Sitôt adopté sitôt attaqué, le Privacy Shield, bouclier de protection des données personnelles, fait depuis octobre dernier l’objet de deux recours en annulation devant la Cour de Justice de l’Union européenne. Cette remise en question place de nombreuses sociétés dans une situation d’incertitude juridique.

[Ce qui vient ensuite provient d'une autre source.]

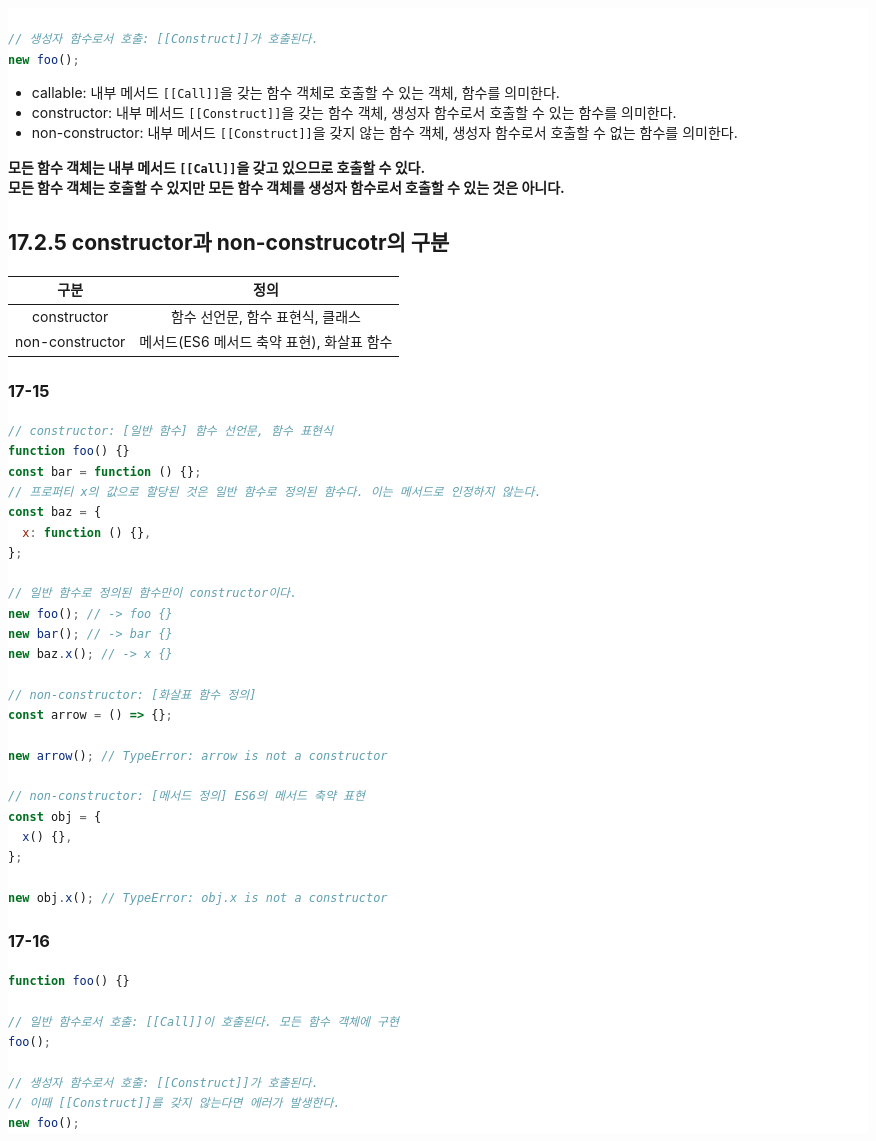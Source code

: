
 ```javascript

// 생성자 함수로서 호출: [[Construct]]가 호출된다.
new foo();
```

- callable: 내부 메서드 `[[Call]]`을 갖는 함수 객체로 호출할 수 있는 객체, 함수를 의미한다.
- constructor: 내부 메서드 `[[Construct]]`을 갖는 함수 객체, 생성자 함수로서 호출할 수 있는 함수를 의미한다.
- non-constructor: 내부 메서드 `[[Construct]]`을 갖지 않는 함수 객체, 생성자 함수로서 호출할 수 없는 함수를 의미한다.

**모든 함수 객체는 내부 메서드 `[[Call]]`을 갖고 있으므로 호출할 수 있다. <br> 모든 함수 객체는 호출할 수 있지만 모든 함수 객체를 생성자 함수로서 호출할 수 있는 것은 아니다.**

## 17.2.5 constructor과 non-construcotr의 구분

|      구분       |                   정의                    |
| :-------------: | :---------------------------------------: |
|   constructor   |     함수 선언문, 함수 표현식, 클래스      |
| non-constructor | 메서드(ES6 메서드 축약 표현), 화살표 함수 |

### 17-15

```javascript
// constructor: [일반 함수] 함수 선언문, 함수 표현식
function foo() {}
const bar = function () {};
// 프로퍼티 x의 값으로 할당된 것은 일반 함수로 정의된 함수다. 이는 메서드로 인정하지 않는다.
const baz = {
  x: function () {},
};

// 일반 함수로 정의된 함수만이 constructor이다.
new foo(); // -> foo {}
new bar(); // -> bar {}
new baz.x(); // -> x {}

// non-constructor: [화살표 함수 정의]
const arrow = () => {};

new arrow(); // TypeError: arrow is not a constructor

// non-constructor: [메서드 정의] ES6의 메서드 축약 표현
const obj = {
  x() {},
};

new obj.x(); // TypeError: obj.x is not a constructor
```

### 17-16

```javascript
function foo() {}

// 일반 함수로서 호출: [[Call]]이 호출된다. 모든 함수 객체에 구현
foo();

// 생성자 함수로서 호출: [[Construct]]가 호출된다.
// 이때 [[Construct]]를 갖지 않는다면 에러가 발생한다.
new foo();
```
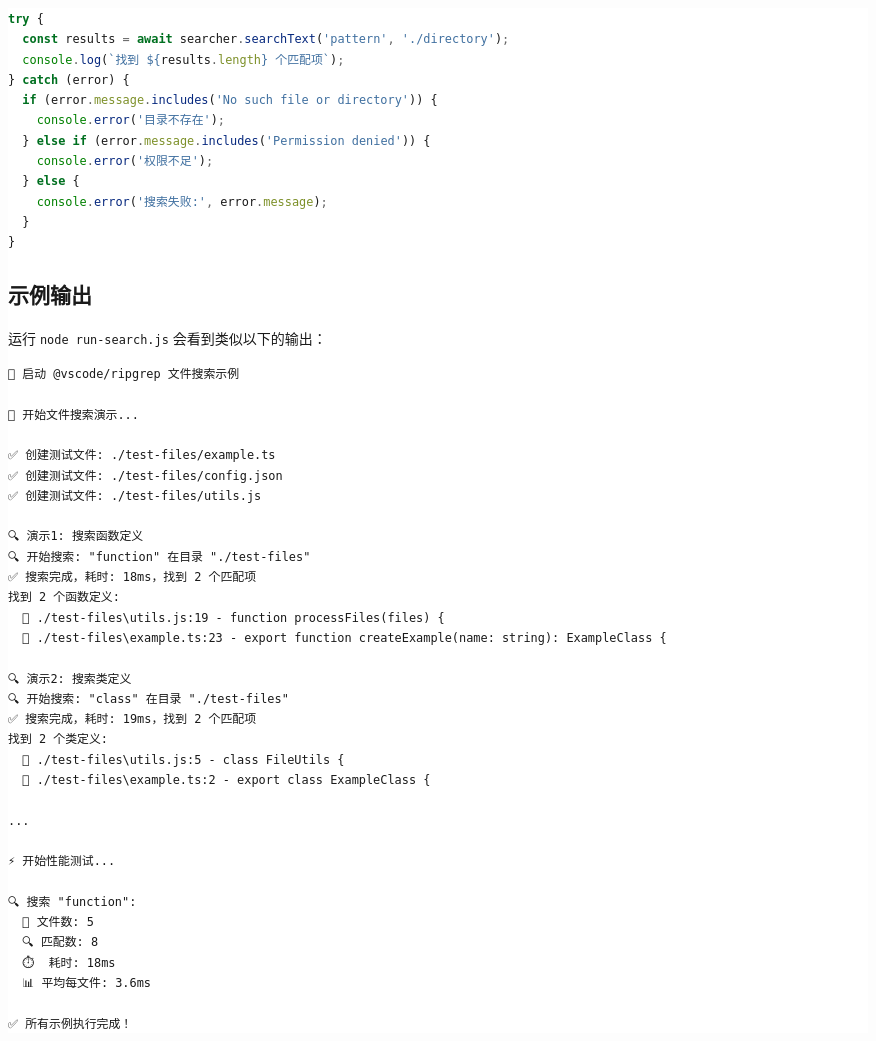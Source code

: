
 ```javascript
try {
  const results = await searcher.searchText('pattern', './directory');
  console.log(`找到 ${results.length} 个匹配项`);
} catch (error) {
  if (error.message.includes('No such file or directory')) {
    console.error('目录不存在');
  } else if (error.message.includes('Permission denied')) {
    console.error('权限不足');
  } else {
    console.error('搜索失败:', error.message);
  }
}
```

## 示例输出

运行 `node run-search.js` 会看到类似以下的输出：

```
🚀 启动 @vscode/ripgrep 文件搜索示例

🎯 开始文件搜索演示...

✅ 创建测试文件: ./test-files/example.ts
✅ 创建测试文件: ./test-files/config.json
✅ 创建测试文件: ./test-files/utils.js

🔍 演示1: 搜索函数定义
🔍 开始搜索: "function" 在目录 "./test-files"
✅ 搜索完成，耗时: 18ms，找到 2 个匹配项
找到 2 个函数定义:
  📄 ./test-files\utils.js:19 - function processFiles(files) {
  📄 ./test-files\example.ts:23 - export function createExample(name: string): ExampleClass {

🔍 演示2: 搜索类定义
🔍 开始搜索: "class" 在目录 "./test-files"
✅ 搜索完成，耗时: 19ms，找到 2 个匹配项
找到 2 个类定义:
  📄 ./test-files\utils.js:5 - class FileUtils {
  📄 ./test-files\example.ts:2 - export class ExampleClass {

...

⚡ 开始性能测试...

🔍 搜索 "function":
  📁 文件数: 5
  🔍 匹配数: 8
  ⏱️  耗时: 18ms
  📊 平均每文件: 3.6ms

✅ 所有示例执行完成！
```
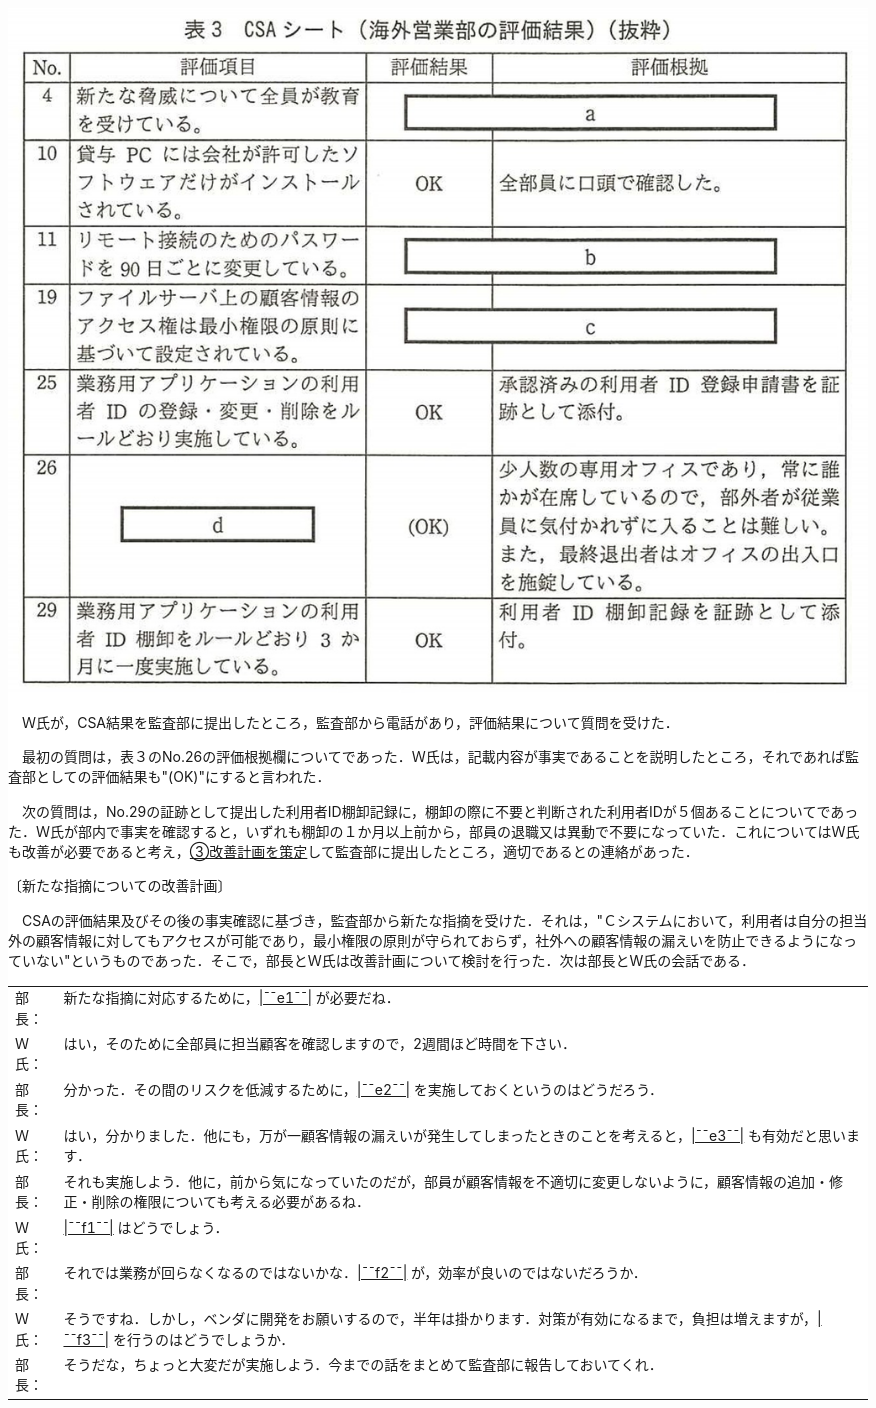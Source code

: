 ![表３](chap15.images/image007.jpg)

　Ｗ氏が，CSA結果を監査部に提出したところ，監査部から電話があり，評価結果について質問を受けた．

　最初の質問は，表３のNo.26の評価根拠欄についてであった．Ｗ氏は，記載内容が事実であることを説明したところ，それであれば監査部としての評価結果も&quot;(OK)&quot;にすると言われた．

　次の質問は，No.29の証跡として提出した利用者ID棚卸記録に，棚卸の際に不要と判断された利用者IDが５個あることについてであった．Ｗ氏が部内で事実を確認すると，いずれも棚卸の１か月以上前から，部員の退職又は異動で不要になっていた．これについてはＷ氏も改善が必要であると考え，<u>③改善計画を策定</u>して監査部に提出したところ，適切であるとの連絡があった．

〔新たな指摘についての改善計画〕

　CSAの評価結果及びその後の事実確認に基づき，監査部から新たな指摘を受けた．それは，&quot;Ｃシステムにおいて，利用者は自分の担当外の顧客情報に対してもアクセスが可能であり，最小権限の原則が守られておらず，社外への顧客情報の漏えいを防止できるようになっていない&quot;というものであった．そこで，部長とＷ氏は改善計画について検討を行った．次は部長とW氏の会話である．

| | |
|:---|:---|
| 部長：| 新たな指摘に対応するために，<u>&#x7C;&macr;&macr;e1&macr;&macr;&#x7C;</u> が必要だね．|
| Ｗ氏：| はい，そのために全部員に担当顧客を確認しますので，2週間ほど時間を下さい．|
| 部長：| 分かった．その間のリスクを低減するために，<u>&#x7C;&macr;&macr;e2&macr;&macr;&#x7C;</u> を実施しておくというのはどうだろう．
| Ｗ氏：| はい，分かりました．他にも，万が一顧客情報の漏えいが発生してしまったときのことを考えると，<u>&#x7C;&macr;&macr;e3&macr;&macr;&#x7C;</u> も有効だと思います．
| 部長：| それも実施しよう．他に，前から気になっていたのだが，部員が顧客情報を不適切に変更しないように，顧客情報の追加・修正・削除の権限についても考える必要があるね．|
| Ｗ氏：| <u>&#x7C;&macr;&macr;f1&macr;&macr;&#x7C;</u> はどうでしょう．
| 部長：| それでは業務が回らなくなるのではないかな．<u>&#x7C;&macr;&macr;f2&macr;&macr;&#x7C;</u> が，効率が良いのではないだろうか．
| Ｗ氏：| そうですね．しかし，ベンダに開発をお願いするので，半年は掛かります．対策が有効になるまで，負担は増えますが，<u>&#x7C;&macr;&macr;f3&macr;&macr;&#x7C;</u> を行うのはどうでしょうか．
| 部長：| そうだな，ちょっと大変だが実施しよう．今までの話をまとめて監査部に報告しておいてくれ．|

Le  Privacy Shiel a pourtant le mérite de chercher à offrir un nouveau cadre légal simple aux transferts des données personnelles des citoyens européens vers les Etats-Unis, à la suite de l’invalidation du Safe Harbor en octobre 2015.

Le parcours du combattant

Le projet de texte du Privacy Shield a été initialement dévoilé en février 2016, après deux années et demie de négociations. A la suite de la publication d’un avis en demi-teinte du Groupe de l’Article 29 (groupe rassemblant les autorités de protection des données personnelles en Europe, « G29 ») en avril dernier, l’Union européenne et les Etats-Unis ont longuement travaillé à l’amélioration du projet initial afin d’aboutir à un texte répondant aux préoccupations des autorités européennes. Le Privacy Shield a alors été formellement adopté le 12 juillet 2016 par la Commission européenne qui a ainsi reconnu à ce dispositif un niveau de protection « essentiellement équivalent » aux exigences européennes.

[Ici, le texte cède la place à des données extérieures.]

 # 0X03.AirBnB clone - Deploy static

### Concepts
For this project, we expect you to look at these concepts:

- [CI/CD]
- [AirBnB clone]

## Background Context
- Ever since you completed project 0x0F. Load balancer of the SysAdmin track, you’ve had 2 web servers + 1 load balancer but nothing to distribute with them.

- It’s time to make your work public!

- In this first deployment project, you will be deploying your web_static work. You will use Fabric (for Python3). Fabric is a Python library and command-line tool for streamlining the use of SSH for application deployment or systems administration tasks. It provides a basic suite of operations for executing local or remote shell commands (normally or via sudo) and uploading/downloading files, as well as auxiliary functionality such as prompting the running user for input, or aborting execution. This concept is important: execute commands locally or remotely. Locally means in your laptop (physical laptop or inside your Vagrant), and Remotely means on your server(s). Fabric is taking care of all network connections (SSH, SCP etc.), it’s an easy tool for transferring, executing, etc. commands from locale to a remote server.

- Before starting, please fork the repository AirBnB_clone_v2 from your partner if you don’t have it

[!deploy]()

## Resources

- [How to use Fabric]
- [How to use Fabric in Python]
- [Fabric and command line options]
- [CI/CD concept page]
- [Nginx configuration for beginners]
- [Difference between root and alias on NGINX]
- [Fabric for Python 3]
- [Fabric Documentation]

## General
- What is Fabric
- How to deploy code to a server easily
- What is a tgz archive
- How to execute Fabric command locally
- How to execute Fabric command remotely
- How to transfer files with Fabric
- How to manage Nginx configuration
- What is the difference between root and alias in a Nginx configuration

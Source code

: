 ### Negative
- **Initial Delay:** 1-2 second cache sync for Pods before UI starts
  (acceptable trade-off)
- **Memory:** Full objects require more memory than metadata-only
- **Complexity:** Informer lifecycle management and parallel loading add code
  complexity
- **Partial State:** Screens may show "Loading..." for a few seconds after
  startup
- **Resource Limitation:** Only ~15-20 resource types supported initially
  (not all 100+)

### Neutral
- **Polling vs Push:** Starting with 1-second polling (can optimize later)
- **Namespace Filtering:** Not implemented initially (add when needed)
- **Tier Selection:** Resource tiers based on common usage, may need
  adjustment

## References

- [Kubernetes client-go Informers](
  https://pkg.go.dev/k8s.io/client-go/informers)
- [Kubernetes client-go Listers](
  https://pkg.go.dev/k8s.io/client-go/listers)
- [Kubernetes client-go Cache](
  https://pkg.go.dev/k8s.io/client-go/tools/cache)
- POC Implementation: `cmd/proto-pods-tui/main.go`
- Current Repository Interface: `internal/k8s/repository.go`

Le nouveau mécanisme est cependant loin de faire l’unanimité auprès des associations de défense de la vie privée qui lui reprochent de comporter les mêmes lacunes que le Safe Harbor et notamment de ne pas protéger suffisamment les droits des citoyens européens face à l’ingérence des autorités publiques américaines. Trois organisations françaises (La Quadrature du Net, French Data Network et la Fédération FDN) ainsi qu’une organisation irlandaise (Digital Rights Ireland) ont lancé en octobre 2016 des procédures devant la justice européenne afin d’obtenir l’annulation de la décision par laquelle Bruxelles a adopté le Privacy Shield.

Il n’est d’ailleurs pas le seul outil de transfert des données à être torpillé puisque, rappelons-le, l’Autorité irlandaise de protection des données a introduit le 31 mai 2016 une procédure devant la Cour Suprême irlandaise aux fins de déterminer la légalité des transferts de données effectuées sous le régime des Clauses Contractuelles Types. Or, suite à l’invalidation du Safe Harbor et face aux incertitudes relatives à la validité du Privacy Shield, ces dernières sont devenues le principal mécanisme (avec les « BCR » utilisées au sein d'un même groupe de sociétés) utilisé pour transférer des données vers les Etats-Unis.

Si ces deux outils de transfert des données venaient à être invalidés, ce serait alors la grande majorité des transferts actuels de données vers les Etats-Unis qui deviendrait illicite.

Un bouclier multifacettes

Si le Privacy Shield ne présente pas encore toutes les garanties souhaitées, notamment concernant la collecte et l’exploitation des données personnelles par les pouvoirs publics américains, il apporte néanmoins aux citoyens européens une protection renforcée par rapport à l’ancien Safe Harbor, lui procurant a priori de meilleures chances de survie.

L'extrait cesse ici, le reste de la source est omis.